Le chef du Bloc québécois, Yves-François Blanchet, en compagnie des députés régionaux Alexis Brunelle-Duceppe et Mario Simard. 
Le chef du Bloc québécois, Yves-François Blanchet, en compagnie des députés régionaux Alexis Brunelle-Duceppe et Mario Simard. 

Le Bloc propose d’adopter des mesures fiscales en soutien à la forêt privée québécoise

Louis Tremblay
Louis Tremblay
Le Quotidien
Le Bloc québécois propose des mesures fiscales devant permettre de mieux soutenir tout le secteur de la forêt privée québécoise, lequel constitue un élément important dans l’ensemble de cette industrie qui génère pas moins de 60 000 emplois uniquement pour le Québec.

«Il faut d’abord reconnaître, puis investir dans le potentiel économique, écologique, énergétique et même de substitut à la pétrochimie du gigantesque secteur forestier du Québec. Ça passe par la recherche et la transformation sur notre territoire. Nous n’avons rien à envier au pétrole de l’Ouest. Notre ressource forestière est plus verte, porteuse de plus de richesse, plus diversifiée et plus durable parce que renouvelable à l’infini. Ottawa l’ignore volontairement. Le Bloc s’y engage résolument», affirme Yves-François Blanchet dans un communiqué diffusé par la formation souverainiste.

Le Bloc propose donc «l’instauration d’un régime enregistré d’épargne pour le milieu forestier permettant de mettre, sous conditions, le revenu de coupe forestière privée à l’abri de l’impôt et que son usage à des fins d’aménagement forestier demeure non imposable», comme première mesure.

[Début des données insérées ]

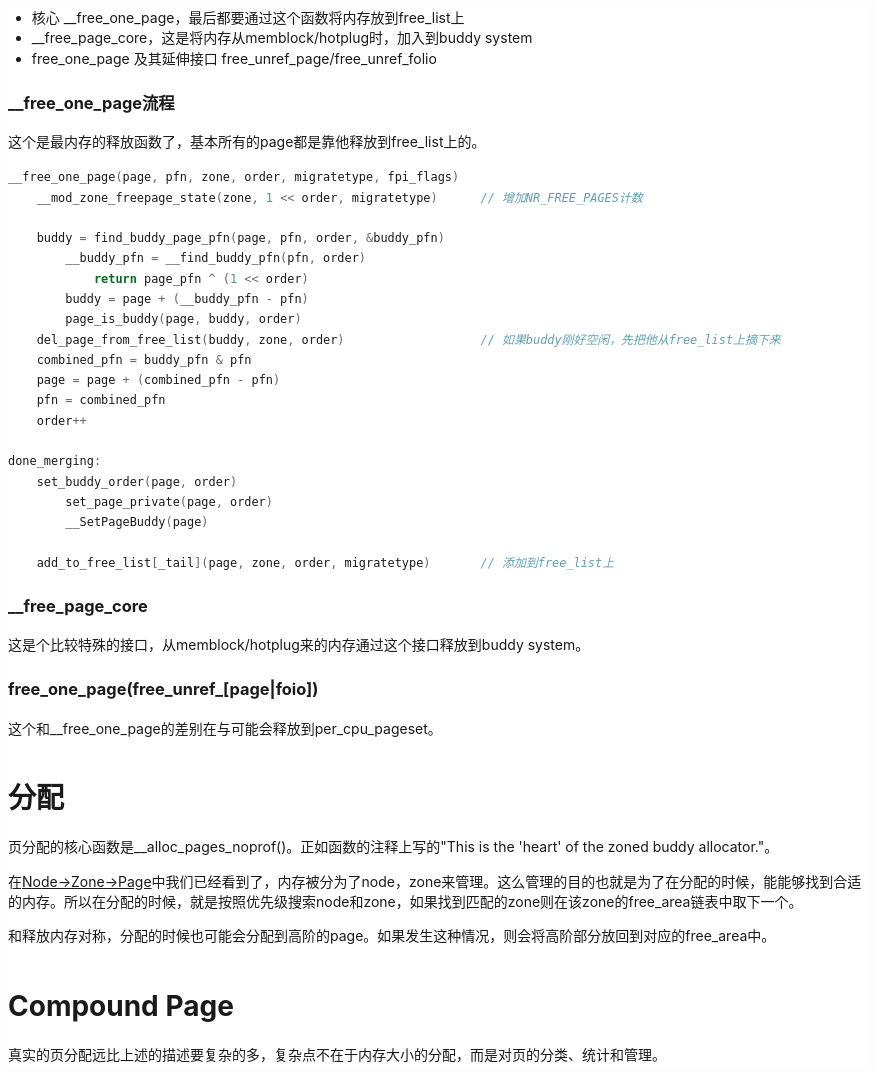 * 核心 __free_one_page，最后都要通过这个函数将内存放到free_list上
* __free_page_core，这是将内存从memblock/hotplug时，加入到buddy system
* free_one_page 及其延伸接口 free_unref_page/free_unref_folio

### __free_one_page流程

这个是最内存的释放函数了，基本所有的page都是靠他释放到free_list上的。

```c
__free_one_page(page, pfn, zone, order, migratetype, fpi_flags)
    __mod_zone_freepage_state(zone, 1 << order, migratetype)      // 增加NR_FREE_PAGES计数

    buddy = find_buddy_page_pfn(page, pfn, order, &buddy_pfn)
        __buddy_pfn = __find_buddy_pfn(pfn, order)
            return page_pfn ^ (1 << order)
        buddy = page + (__buddy_pfn - pfn)
        page_is_buddy(page, buddy, order)
    del_page_from_free_list(buddy, zone, order)                   // 如果buddy刚好空闲，先把他从free_list上摘下来
    combined_pfn = buddy_pfn & pfn
    page = page + (combined_pfn - pfn)
    pfn = combined_pfn
    order++

done_merging:
    set_buddy_order(page, order)
        set_page_private(page, order)
        __SetPageBuddy(page)

    add_to_free_list[_tail](page, zone, order, migratetype)       // 添加到free_list上
```

### __free_page_core

这是个比较特殊的接口，从memblock/hotplug来的内存通过这个接口释放到buddy system。

### free_one_page(free_unref_[page|foio])

这个和__free_one_page的差别在与可能会释放到per_cpu_pageset。

# 分配

页分配的核心函数是__alloc_pages_noprof()。正如函数的注释上写的"This is the 'heart' of the zoned buddy allocator."。

在[Node->Zone->Page][2]中我们已经看到了，内存被分为了node，zone来管理。这么管理的目的也就是为了在分配的时候，能能够找到合适的内存。所以在分配的时候，就是按照优先级搜索node和zone，如果找到匹配的zone则在该zone的free_area链表中取下一个。

和释放内存对称，分配的时候也可能会分配到高阶的page。如果发生这种情况，则会将高阶部分放回到对应的free_area中。

# Compound Page

真实的页分配远比上述的描述要复杂的多，复杂点不在于内存大小的分配，而是对页的分类、统计和管理。


[1]: http://blog.csdn.net/richardysteven/article/details/52332040
[2]: /mm/05-Node_Zone_Page.md
[3]: /virtual_mm/02-thp_mapcount.md
[4]: /mm/54-defer_init.md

Il ajoute à cette initiative l’instauration d’un régime d’étalement du revenu d’exploitation forestière pour les entrepreneurs en forêt privée afin de diviser sur plusieurs années les revenus ponctuels provenant de cette activité économique. Cette mesure devrait permettre d’obtenir un meilleur équilibre entre les coûts de l’aménagement forestier et le revenu net obtenu par l’entrepreneur l’année de la récolte.

Le député bloquiste de Jonquière Mario Simard est évidemment ravi de l’adoption de ces positions par le Bloc québécois. Il considère qu’elles pourraient grandement aider les producteurs privés dans le futur. «Les propriétaires forestiers sont difficilement en mesure de financer seuls les investissements dans leurs boisés pour des raisons largement documentées, dont un faible retour sur l’investissement et la possibilité d’obtenir de meilleurs rendements avec des placements moins risqués. Une intervention gouvernementale est nécessaire pour encourager la sylviculture et conséquemment, l’aménagement de notre territoire», annonce-t-il. 

Son collègue de Lac-Saint-Jean Alexis Brunelle-Duceppe a quant à lui mis l’accent sur la nécessité de compter sur les producteurs privés pour faire face à la crise climatique. «C’est grâce aux véritables passionnés qu’on peut aspirer à atténuer l’impact du réchauffement climatique, à protéger la biodiversité et à maintenir la qualité des bassins versants. Nous, on a écouté ce qu’ils avaient à dire et encore une fois le Bloc Québécois est de leur côté», souligne le député de Lac-Saint-Jean.